On 23 August 2013, the UN General Assembly declared April 6 as the International Day of Sport for Development and Peace (IDSDP).

This day is commemorated globally each year by international, regional, and national sports and development organizations.

Peace and Sport developed a web platform to highlight initiatives celebrating April 6.

== Significant actions ==

=== Rapprochement between North Korea and South Korea ===

In 2017, Peace and Sport, in cooperation with the International Ice Hockey Federation (IIHF) and the 2018 PyeongChang Organizing Committee brought together players from North and South Korea for a photo during the 2017 IIHF Ice Hockey Women's World Championship. Athletes posed holding a #WhiteCard.

In 2018, during the PyeongChang 2018 Olympic Winter Games, Peace and Sport and the IIHF brought together the joint North–South Korean women's hockey team for a photo.

=== UNFP / Peace and Sport Trophy ===
In 2015, the first UNFP (French National Union of Professional Soccer) / Peace and Sport trophy was awarded to the campaign "Soyons fiers de nos différences" (Be proud of our differences).

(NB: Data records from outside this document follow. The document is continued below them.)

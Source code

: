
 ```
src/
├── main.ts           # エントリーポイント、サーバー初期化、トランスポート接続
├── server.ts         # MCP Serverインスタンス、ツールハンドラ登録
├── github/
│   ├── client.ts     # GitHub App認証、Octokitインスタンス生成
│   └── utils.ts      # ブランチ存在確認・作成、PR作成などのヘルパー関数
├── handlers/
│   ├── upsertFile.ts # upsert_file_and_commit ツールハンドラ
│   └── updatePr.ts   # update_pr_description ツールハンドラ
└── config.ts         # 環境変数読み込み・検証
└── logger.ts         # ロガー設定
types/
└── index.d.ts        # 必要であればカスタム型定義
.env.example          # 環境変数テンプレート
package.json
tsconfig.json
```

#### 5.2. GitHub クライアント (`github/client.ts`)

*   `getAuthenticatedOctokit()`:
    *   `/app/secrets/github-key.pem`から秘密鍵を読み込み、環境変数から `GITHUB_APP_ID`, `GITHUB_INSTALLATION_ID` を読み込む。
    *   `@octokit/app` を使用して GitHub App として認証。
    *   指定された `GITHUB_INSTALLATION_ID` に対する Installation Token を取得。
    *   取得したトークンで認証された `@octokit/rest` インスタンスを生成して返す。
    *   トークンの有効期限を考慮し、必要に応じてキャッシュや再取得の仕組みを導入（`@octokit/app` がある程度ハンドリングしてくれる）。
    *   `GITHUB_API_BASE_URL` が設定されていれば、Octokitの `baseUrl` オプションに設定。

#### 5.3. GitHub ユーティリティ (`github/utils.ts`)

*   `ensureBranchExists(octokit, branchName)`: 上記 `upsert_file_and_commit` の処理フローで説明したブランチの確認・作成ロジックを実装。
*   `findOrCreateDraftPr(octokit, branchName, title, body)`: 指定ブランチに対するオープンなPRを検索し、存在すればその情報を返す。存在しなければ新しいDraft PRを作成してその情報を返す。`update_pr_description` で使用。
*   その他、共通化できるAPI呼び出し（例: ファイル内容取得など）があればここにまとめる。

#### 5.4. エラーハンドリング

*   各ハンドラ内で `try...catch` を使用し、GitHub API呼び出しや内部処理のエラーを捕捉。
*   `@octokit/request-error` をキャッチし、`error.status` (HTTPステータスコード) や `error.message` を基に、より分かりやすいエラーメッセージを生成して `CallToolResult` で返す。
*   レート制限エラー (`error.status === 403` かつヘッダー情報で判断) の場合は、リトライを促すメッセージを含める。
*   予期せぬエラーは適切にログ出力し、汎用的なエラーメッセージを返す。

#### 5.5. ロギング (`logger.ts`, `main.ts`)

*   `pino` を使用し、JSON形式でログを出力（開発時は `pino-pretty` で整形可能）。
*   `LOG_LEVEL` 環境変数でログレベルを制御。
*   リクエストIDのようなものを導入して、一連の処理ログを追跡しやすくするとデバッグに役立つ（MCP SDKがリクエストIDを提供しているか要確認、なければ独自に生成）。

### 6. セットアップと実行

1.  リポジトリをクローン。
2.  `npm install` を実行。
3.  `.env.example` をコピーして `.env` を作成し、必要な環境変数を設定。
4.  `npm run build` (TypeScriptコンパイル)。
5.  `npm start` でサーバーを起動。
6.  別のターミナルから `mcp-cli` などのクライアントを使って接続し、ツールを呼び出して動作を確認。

The campaign was led in Ligue 1 and Ligue 2 on the initiative of the Ligue de football professionnel and the Panamboyz United.

=== Peace and Sport Documentary Prize at Sportel Awards Ceremony ===
At the Sportel Awards Ceremony, Peace and Sport awards the Peace and Sport Documentary Prize to a filmmaker whose video clip or movie emphasizes the positive role of sport in peace promotion.

In 2018, the prize was awarded to Jamillah Van der Hulst for her movie "Fighting for Life".

=== Monte-Carlo Fighting Trophy ===
In 2016, Peace and Sport partnered with the Monte-Carlo Fighting Trophy to raise funds for its field actions. The partnership was renewed in 2018.

=== "I Move For Peace" Fundraising ===
I Move for Peace is a program that enables sportspeople and aspiring sportspeople to support fundraising for its field programs.